Son muchos más los nombres de importancia que se pueden citar: el canónigo candasino Carlos González de Posada, que era uno de los partícipes con Jovellanos del proyecto de Academia Asturiana; el villaviciosino Francisco de Paula Caveda; su íntimo Pedro Manuel de Valdés Llanos, que le acompañó en su último viaje hasta Puerto de Vega, y murió allí tres días antes que Jovellanos. Pedro Manuel de Valdés Llanos, bajo varios seudónimos femeninos (Theresina, Theresina del Rosal, Theresina de la Fuente, Sempronia, María Sempronia), intercambió correspondencia en asturiano con Jovellanos, que se denominaba en esa correspondencia también con nombres femeninos (Antonina, Antonina de les Cruces, Antona de Porceyo, La Porceyana, María Epifanía), cuando éste estaba preso en Mallorca.

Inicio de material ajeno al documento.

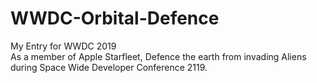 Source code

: # WWDC-Orbital-Defence
My Entry for WWDC 2019 <br/>
As a member of Apple Starfleet, Defence the earth from invading Aliens during Space Wide Developer Conference 2119.

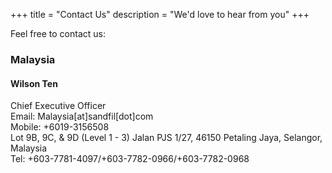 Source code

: +++
title = "Contact Us"
description = "We'd love to hear from you"
+++

Feel free to contact us:

### Malaysia
#### **Wilson Ten**  
Chief Executive Officer  
Email: Malaysia[at]sandfil[dot]com  
Mobile: +6019-3156508  
Lot 9B, 9C, & 9D (Level 1 - 3)
Jalan PJS 1/27, 46150 Petaling Jaya, Selangor, Malaysia  
Tel: +603-7781-4097/+603-7782-0966/+603-7782-0968
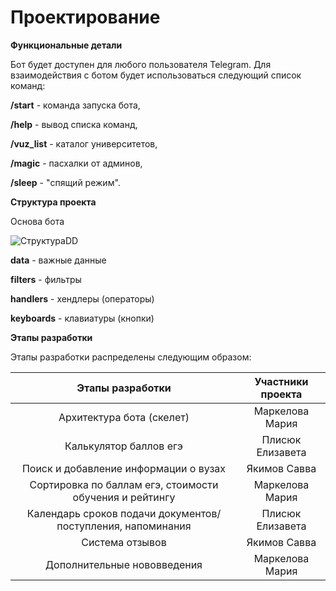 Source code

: # Проектирование

**Функциональные детали**

Бот будет доступен для любого пользователя Telegram. Для взаимодействия с ботом будет использоваться следующий список команд:

**/start** - команда запуска бота, 

**/help** - вывод списка команд,

**/vuz_list** - каталог университетов,

**/magic** - пасхалки от админов,

**/sleep** - "спящий режим".

**Структура проекта**

Основа бота

![СтруктураDD](https://gitlab.com/m_mrkl/hack_abiturient/raw/master/structure01.jpeg)

**data** - важные данные

**filters** - фильтры

**handlers** - хендлеры (операторы)

**keyboards** - клавиатуры (кнопки)

**Этапы разработки**

Этапы разработки распределены следующим образом:

|    Этапы разработки    |   Участники проекта    |
| :--------------------: | :--------------------: |
| Архитектура бота (скелет) | Маркелова Мария |
| Калькулятор баллов егэ | Плисюк Елизавета |
| Поиск и добавление информации о вузах | Якимов Савва |
| Сортировка по баллам егэ, стоимости обучения и рейтингу | Маркелова Мария |
| Календарь сроков подачи документов/поступления, напоминания | Плисюк Елизавета |
| Система отзывов | Якимов Савва |
| Дополнительные нововведения | Маркелова Мария |

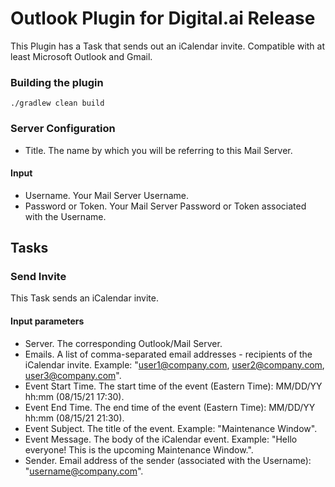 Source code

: # Outlook Plugin for Digital.ai Release

This Plugin has a Task that sends out an iCalendar invite. Compatible with at least Microsoft Outlook and Gmail.

### Building the plugin

`./gradlew clean build`

### Server Configuration

- Title. The name by which you will be referring to this Mail Server.

#### Input
- Username. Your Mail Server Username.
- Password or Token. Your Mail Server Password or Token associated with the Username.

## Tasks

### Send Invite
This Task sends an iCalendar invite.

#### Input parameters
- Server. The corresponding Outlook/Mail Server.
- Emails. A list of comma-separated email addresses - recipients of the iCalendar invite. Example: "user1@company.com, user2@company.com, user3@company.com".
- Event Start Time. The start time of the event (Eastern Time): MM/DD/YY hh:mm (08/15/21 17:30).
- Event End Time. The end time of the event (Eastern Time): MM/DD/YY hh:mm (08/15/21 21:30).
- Event Subject. The title of the event. Example: "Maintenance Window".
- Event Message. The body of the iCalendar event. Example: "Hello everyone! This is the upcoming Maintenance Window.".
- Sender. Email address of the sender (associated with the Username): "username@company.com".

Tuvo, sin duda, Jovellanos gran facilidad para entablar relaciones con muy variadas personalidades, en las que generó un sentimiento de mutuo aprecio, mantenido a lo largo de los años a través de la correspondencia, y con muestras de gratitud recíproca que en un mundo como el actual resultan llamativas. Buen ejemplo puede ser la amistad que le unió a Henry Richard Fox, lord Holland, destacado miembro del Partido Liberal británico, y su esposa, Elizabeth Vasall, que llegaron a ofrecerle hospitalidad en Inglaterra. Jovellanos se encontró con lord Holland en Sevilla, cuando formaba parte de la Junta Central, y el inglés le pidió que se dejara retratar en mármol de Carrara, escultura que realizó Ángel Monasterio, entre los meses de mayo a julio de 1809. El 13 de diciembre de 1809, en carta remitida desde Holland-House, su mansión inglesa, escribe lord Holland a Jovellanos: «Querido y respetado amigo y favorecedor mío: Ya tenemos su busto en casa, y tan parecido, que algunas veces hace ilusión y se nos puede persuadir que tengamos luego [la satisfacción] de disfrutar el amable trato de don Gaspar». A la muerte de lord Holland, su viuda donó el busto a la Real Academia de la Historia, donde se encuentra.